Na segunda matéria da série especial “O trabalho de jornalistas no Brasil”, dados do Dieese mostram que, em 2025, assessor(a) de imprensa foi a função responsável por 25,2% dos postos de trabalho formais
Os empregos formais em jornais e revistas encolheram mais da metade na última década, enquanto outras áreas passaram a absorver uma parcela crescente dos profissionais do jornalismo. Dados do Departamento Intersindical de Estatística e Estudos Socioeconômicos (Dieese), elaborados a partir da Relação Anual de Informações Sociais (RAIS), mostram que o número de trabalhadores formais em funções do jornalismo no segmento caiu de 9.870, em 2015, para 4.709 em 2025 — retração de 52,3%. A perda foi de 5.161 postos de trabalho.
A segunda reportagem da série “O trabalho de jornalistas no Brasil”, mostra que a redução de algumas funções ajuda a explicar uma mudança importante no perfil do mercado de trabalho da categoria: as redações tradicionais perderam espaço, enquanto atividades fora dos veículos impressos passaram a concentrar maior número de trabalhadores.
Em 2025, entre os 50,3 mil vínculos formais registrados no jornalismo, a principal função empregadora já não era a de repórter ou editor, mas a de assessor(a) de imprensa, responsável por 25,2% dos postos de trabalho, o equivalente a 12.664 profissionais. Em seguida aparecem Jornalista, com 10.438 vínculos (20,7%), Editor, com 7.648 (15,2%), Repórter – exceto rádio e TV – com 4.422 (8,8%), Revisor de Texto com 3.137 (6,2%) e Repórter de Rádio e TV, com 2.810 trabalhadores (5,6%).
Os números sugerem uma reorganização profunda do mercado de trabalho da profissão. Enquanto os postos ligados à produção jornalística tradicional perderam força, áreas relacionadas à comunicação institucional e estratégica passaram a ampliar participação.

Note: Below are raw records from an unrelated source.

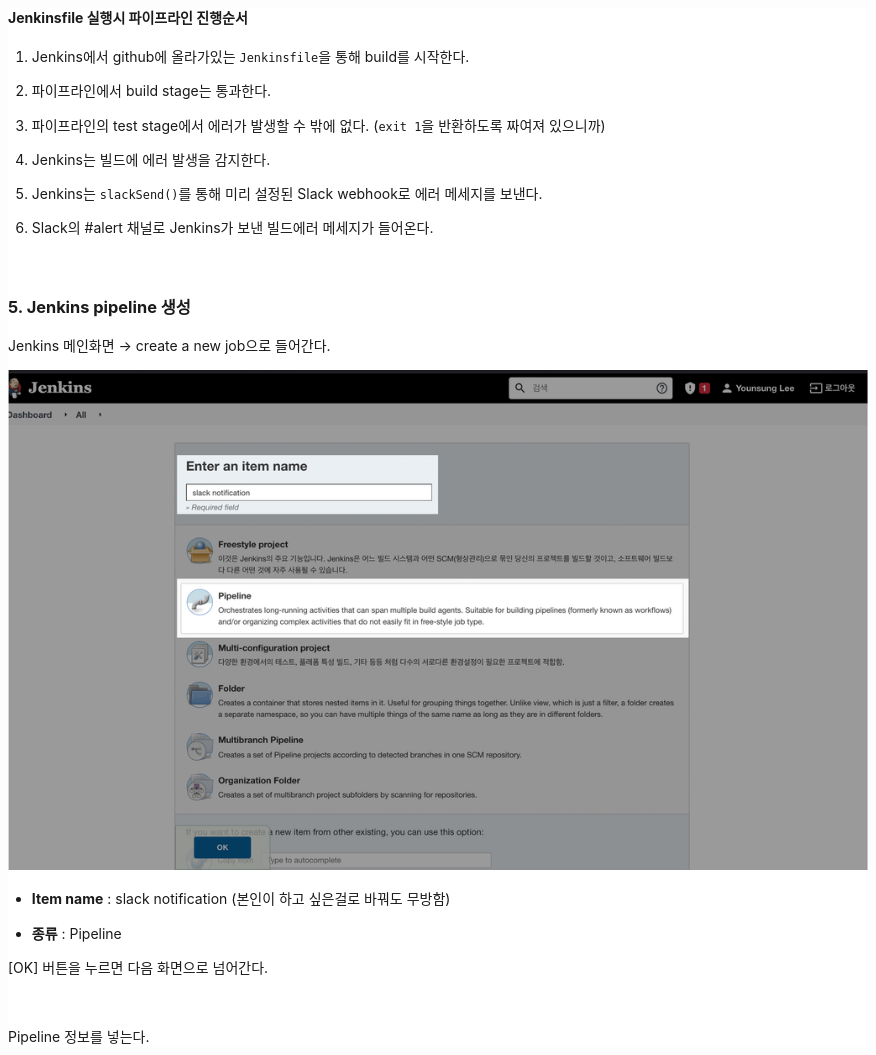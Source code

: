 #### Jenkinsfile 실행시 파이프라인 진행순서

1. Jenkins에서 github에 올라가있는 `Jenkinsfile`을 통해 build를 시작한다.

2. 파이프라인에서 build stage는 통과한다.

3. 파이프라인의 test stage에서 에러가 발생할 수 밖에 없다. (`exit 1`을 반환하도록 짜여져 있으니까)

4. Jenkins는 빌드에 에러 발생을 감지한다.

5. Jenkins는 `slackSend()`를 통해 미리 설정된 Slack webhook로 에러 메세지를 보낸다.

6. Slack의 #alert 채널로 Jenkins가 보낸 빌드에러 메세지가 들어온다.

&nbsp;

### 5. Jenkins pipeline 생성

Jenkins 메인화면 → create a new job으로 들어간다.

![](./22.jpg)

- **Item name** : slack notification (본인이 하고 싶은걸로 바꿔도 무방함)

- **종류** : Pipeline

[OK] 버튼을 누르면 다음 화면으로 넘어간다.  

&nbsp;

Pipeline 정보를 넣는다.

Para a presidenta da Federação Nacional dos Jornalistas (FENAJ), Samira de Castro, os dados mostram uma migração importante da categoria, mas não necessariamente significam expansão das oportunidades de trabalho em condições mais estáveis.
“Os números mostram que os jornalistas continuam sendo demandados pelo mercado, mas essa demanda está se deslocando. Hoje vemos a assessoria de imprensa assumindo um papel cada vez mais relevante na absorção desses profissionais, algo que acompanha mudanças econômicas e tecnológicas importantes”, afirma.
Segundo ela, o crescimento das assessorias não deve ser analisado isoladamente, sobretudo diante do esvaziamento das estruturas tradicionais das redações.
“O problema não é a ampliação da assessoria de imprensa, que é uma atividade legítima e historicamente importante para a profissão. A preocupação é quando esse crescimento acontece ao mesmo tempo em que vemos fechamento de redações, redução de equipes e formas mais precarizadas de contratação”, diz.
Outro dado reforça essa mudança estrutural no mercado. Enquanto os empregos formais em jornais e revistas somam hoje 4.709 vínculos, registros da Receita Federal apontam um contingente expressivo de Microempreendedores Individuais (MEIs) em atividades relacionadas ao setor editorial. Até maio deste ano, eram 14.269 registros na atividade de edição de revistas, 19.051 em edição de jornal diário e 12.758 em edição de jornal não diário, totalizando 46.078 MEIs.
O número chama atenção porque praticamente equivale ao total de vínculos formais existentes hoje em toda a área do jornalismo no país. Embora os dados não permitam afirmar que todos os registros correspondam a jornalistas, especialistas apontam que o avanço do modelo pode indicar fraude nas formas de contratação e no funcionamento do setor.
“O elevado número de MEis, pelas denúncias que recebemos nos sindicatos, indica crescimento de uma fraude trabalhista que é obrigar o trabalhador a abrir um MEI para contratá-lo como empresa, embora ele esteja sujeito a todas as características do vínculo formal”, pontua a presidenta da FENAJ.
Para Samira de Castro, a comparação ajuda a revelar uma transformação que vai além da simples migração entre áreas de atuação.
“Precisamos olhar com atenção para o crescimento de modalidades que transferem custos e riscos para os trabalhadores. Muitas vezes a substituição do vínculo formal pela pejotização aparece como modernização, mas pode representar perda de direitos e fragilização das relações de trabalho”, afirma.
O próprio estudo faz uma ressalva importante: os dados da RAIS abrangem apenas trabalhadores com carteira assinada e não contabilizam profissionais contratados como pessoa jurídica, autônomos ou outras modalidades sem vínculo formal — realidade cada vez mais presente na comunicação.